[[ Dataset excerpts, beginning ]]

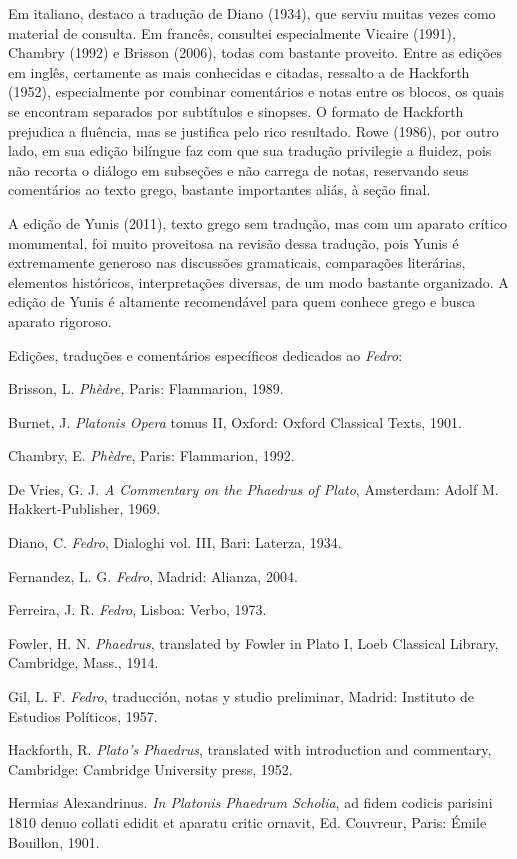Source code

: Em italiano, destaco a tradução de Diano (1934), que serviu muitas vezes
como material de consulta. Em francês, consultei especialmente Vicaire
(1991), Chambry (1992) e Brisson (2006), todas com bastante proveito.
Entre as edições em inglês, certamente as mais conhecidas e citadas,
ressalto a de Hackforth (1952), especialmente por combinar comentários e
notas entre os blocos, os quais se encontram separados por subtítulos e
sinopses. O formato de Hackforth prejudica a fluência, mas se justifica
pelo rico resultado. Rowe (1986), por outro lado, em sua edição bilíngue
faz com que sua tradução privilegie a fluidez, pois não recorta o
diálogo em subseções e não carrega de notas, reservando seus comentários
ao texto grego, bastante importantes aliás, à seção final.

A edição de Yunis (2011), texto grego sem tradução, mas com um aparato
crítico monumental, foi muito proveitosa na revisão dessa tradução, pois
Yunis é extremamente generoso nas discussões gramaticais, comparações
literárias, elementos históricos, interpretações diversas, de um modo
bastante organizado. A edição de Yunis é altamente recomendável para
quem conhece grego e busca aparato rigoroso.

Edições, traduções e comentários específicos dedicados ao \emph{Fedro}:

Brisson, L. \emph{Phèdre,} Paris: Flammarion, 1989.

Burnet, J. \emph{Platonis Opera} tomus II, Oxford: Oxford Classical
Texts, 1901.

Chambry, E. \emph{Phèdre}, Paris: Flammarion, 1992.

De Vries, G. J. \emph{A Commentary on the Phaedrus of Plato}, Amsterdam:
Adolf M. Hakkert-Publisher, 1969.

Diano, C. \emph{Fedro}, Dialoghi vol. III, Bari: Laterza, 1934.

Fernandez, L. G. \emph{Fedro}, Madrid: Alianza, 2004.

Ferreira, J. R. \emph{Fedro}, Lisboa: Verbo, 1973.

Fowler, H. N. \emph{Phaedrus}, translated by Fowler in Plato I, Loeb
Classical Library, Cambridge, Mass., 1914.

Gil, L. F. \emph{Fedro}, traducción, notas y studio preliminar, Madrid:
Instituto de Estudios Políticos, 1957.

Hackforth, R. \emph{Plato's Phaedrus}, translated with introduction and
commentary, Cambridge: Cambridge University press, 1952.

Hermias Alexandrinus. \emph{In Platonis Phaedrum Scholia}, ad fidem
codicis parisini 1810 denuo collati edidit et aparatu critic ornavit,
Ed. Couvreur, Paris: Émile Bouillon, 1901.

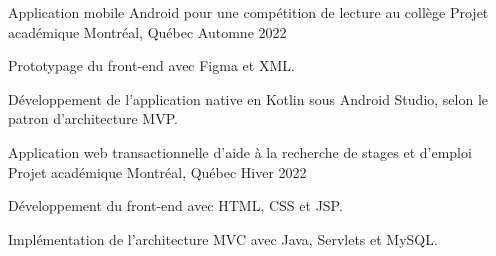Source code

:
\begin{cventries}
	
	\cventry
	{Application mobile Android pour une compétition de lecture au collège} %
	{Projet académique} %
	{Montréal, Québec} %
	{Automne 2022} %
	{
		\begin{cvitems} %
			\item {Prototypage du front-end avec Figma et XML.}
			\item {Développement de l’application native en Kotlin sous Android Studio, selon le patron d’architecture MVP.}
		\end{cvitems}
	}
	
	\cventry
	{Application web transactionnelle d’aide à la recherche de stages et d’emploi} %
	{Projet académique} %
	{Montréal, Québec} %
	{Hiver 2022} %
	{
		\begin{cvitems}
			\item {Développement du front-end avec HTML, CSS et JSP.}
			\item {Implémentation de l’architecture MVC avec Java, Servlets et MySQL.}
		\end{cvitems}
	}
	
\end{cventries}
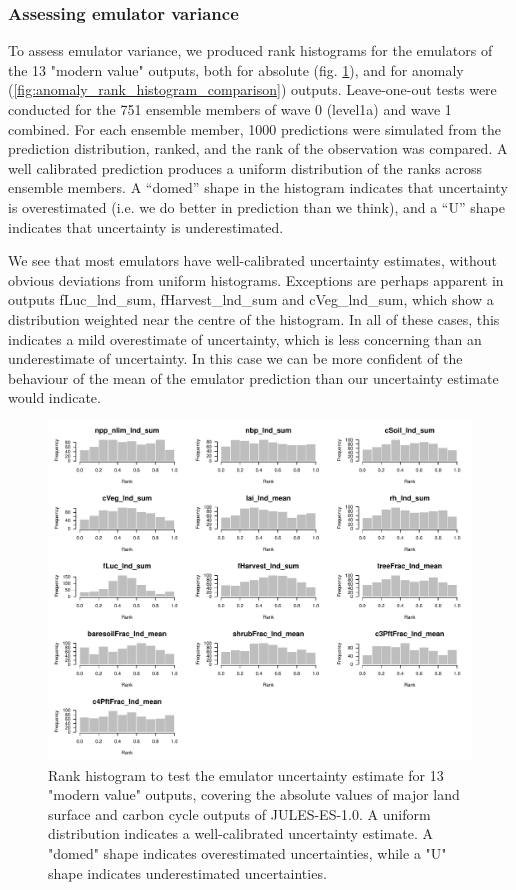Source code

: \documentclass[gmd, manuscript]{copernicus}
\begin{document}
\subsubsection{Assessing emulator variance}\label{app:emulator_variance} 

To assess emulator variance, we produced rank histograms \citep{hamill2001interpretation} for the emulators of the 13 "modern value" outputs, both for absolute (fig. \ref{fig:rank_histogram_comparison}), and for anomaly (\ref{fig:anomaly_rank_histogram_comparison}) outputs. Leave-one-out tests were conducted for the 751 ensemble members of wave 0 (level1a) and wave 1 combined. For each ensemble member, 1000 predictions were simulated from the prediction distribution, ranked, and the rank of the observation was compared. A well calibrated prediction produces a uniform distribution of the ranks across ensemble members. A “domed” shape in the histogram indicates that uncertainty is overestimated (i.e. we do better in prediction than we think), and a “U” shape indicates that uncertainty is underestimated. 

We see that most emulators have well-calibrated uncertainty estimates, without obvious deviations from uniform histograms. Exceptions are perhaps apparent in outputs fLuc\_lnd\_sum, fHarvest\_lnd\_sum and cVeg\_lnd\_sum, which show a distribution weighted near the centre of the histogram. In all of these cases, this indicates a mild overestimate of uncertainty, which is less concerning than an underestimate of uncertainty. In this case we can be more confident of the behaviour of the mean of the emulator prediction than our uncertainty estimate would indicate.


\begin{figure}[ht]
\includegraphics[width=12cm]{./figs/figA04.pdf}
\caption{Rank histogram to test the emulator uncertainty estimate for 13 "modern value" outputs, covering the absolute values of major land surface and carbon cycle outputs of JULES-ES-1.0. A uniform distribution indicates a well-calibrated uncertainty estimate. A "domed" shape indicates overestimated uncertainties, while a "U" shape indicates underestimated uncertainties.}
\label{fig:rank_histogram_comparison}
\end{figure}
\end{document}
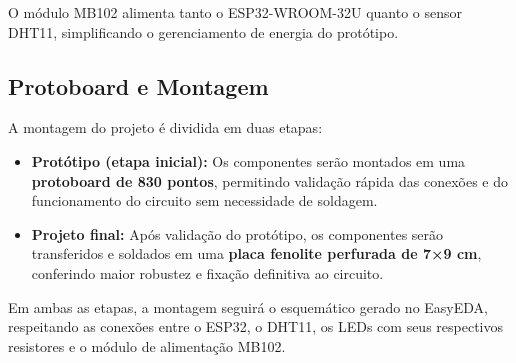O módulo MB102 alimenta tanto o ESP32-WROOM-32U quanto o sensor DHT11,
simplificando o gerenciamento de energia do protótipo.

\subsection{Protoboard e Montagem}

A montagem do projeto é dividida em duas etapas:

\begin{itemize}
    \item \textbf{Protótipo (etapa inicial):} Os componentes serão montados em uma
    \textbf{protoboard de 830 pontos}, permitindo validação rápida das conexões e
    do funcionamento do circuito sem necessidade de soldagem.

    \item \textbf{Projeto final:} Após validação do protótipo, os componentes serão
    transferidos e soldados em uma \textbf{placa fenolite perfurada de 7×9 cm},
    conferindo maior robustez e fixação definitiva ao circuito.
\end{itemize}

Em ambas as etapas, a montagem seguirá o esquemático gerado no EasyEDA,
respeitando as conexões entre o ESP32, o DHT11, os LEDs com seus respectivos
resistores e o módulo de alimentação MB102.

[[ Dataset excerpts, end ]]

● **Your goal**:
Reproduce every line in the records above that contains the word "seus".

● **Result of this task**:
diálogo em subseções e não carrega de notas, reservando seus comentários
respeitando as conexões entre o ESP32, o DHT11, os LEDs com seus respectivos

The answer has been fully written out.